Floating-point/vector arguments, structure returns, and alternate ABI shapes
are not supported. A Windows structured exception becomes a Lua error, but
that guard cannot make an invalid native call safe or undo side effects that
occurred before the exception.
cfb.watch(address, length) arms a write breakpoint of length 1, 2, 4, or 8;
the address must be naturally aligned. cfb.watch_exec(address) arms an
execute breakpoint. At most four total slots may be active. Existing process
threads that are accessible and do not already own hardware breakpoints are
armed; the returned values are the zero-based slot and armed-thread count.
cfb.watch_hits(clear) returns at most 128 fixed snapshots plus a dropped
count. Each hit includes the integer registers, up to 256 stack qwords, and up
to eight safely readable qwords at each of rbx, rsi, rdi, rcx, rdx,
r8, and r9 in fields such as rcx_memory. An unreadable pointer produces
an empty or partial array. cfb.unwatch() restores saved debug-register state.
These functions are current-process research tools; always collect and disarm
before continuing normal play.
Supported callback names are game_ready and tick. The host runs tick
callbacks approximately every 100 ms. The event protocol coalesces observable
tick events to at most one per second.
cfb.emit(type, payload) appends exactly one structured event to the existing
cursor-paged event ring and returns true. It does not write to the host log.
The type must first be registered for the host session through the
registerTelemetry protocol command or SDK registerTelemetryTypes(types).

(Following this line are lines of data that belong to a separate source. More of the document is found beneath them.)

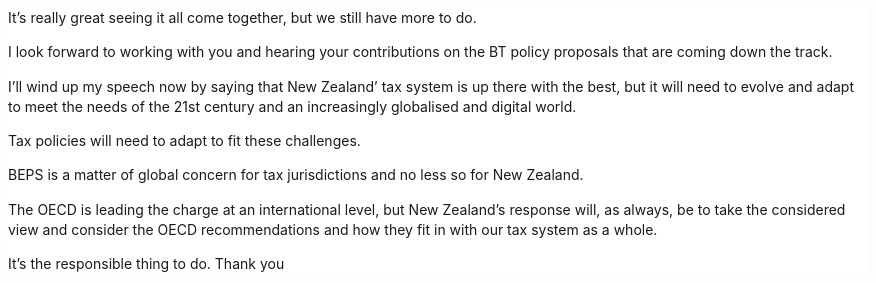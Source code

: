 It’s really great seeing it all come together, but we still have more to do.

I look forward to working with you and hearing your contributions on the BT policy proposals that are coming down the track.

I’ll wind up my speech now by saying that New Zealand’ tax system is up there with the best, but it will need to evolve and adapt to meet the needs of the 21st century and an increasingly globalised and digital world.

Tax policies will need to adapt to fit these challenges.

BEPS is a matter of global concern for tax jurisdictions and no less so for New Zealand.

The OECD is leading the charge at an international level, but New Zealand’s response will, as always, be to take the considered view and consider the OECD recommendations and how they fit in with our tax system as a whole.

It’s the responsible thing to do. Thank you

Custom types use ^[a-z][a-z0-9_.-]{0,63}$; game_ready, tick, and log are
reserved, and no more than 16 distinct custom types may be registered per
session.
Payloads may contain Lua nil, booleans, finite numbers, strings, dense arrays,
and string-keyed objects. Tables are converted recursively and must not be
cyclic, sparse, mixed between array and object keys, or contain unsupported Lua
values. Limits are depth 4, 64 keys per object, 128 entries per array, 1,024
bytes per string, and 16 KiB after JSON serialization. Address and raw-byte
fields are rejected at every depth, including address, addressHex,
regionBase, bytesHex, contextAddress, and contextHex.
Protocol v1 accepts complete UTF-8 source buffers through evaluate and
runScript; multiline scripts are not split on newlines. runScript also
accepts a chunk name so Lua errors identify the source file. Use the Node SDK
or cfb27lua run <file> instead of writing directly to the named pipe.
Lua errors return the stable SCRIPT_ERROR code. Recent logs and cursor-based
events are available through the SDK and CLI without reading the host log file.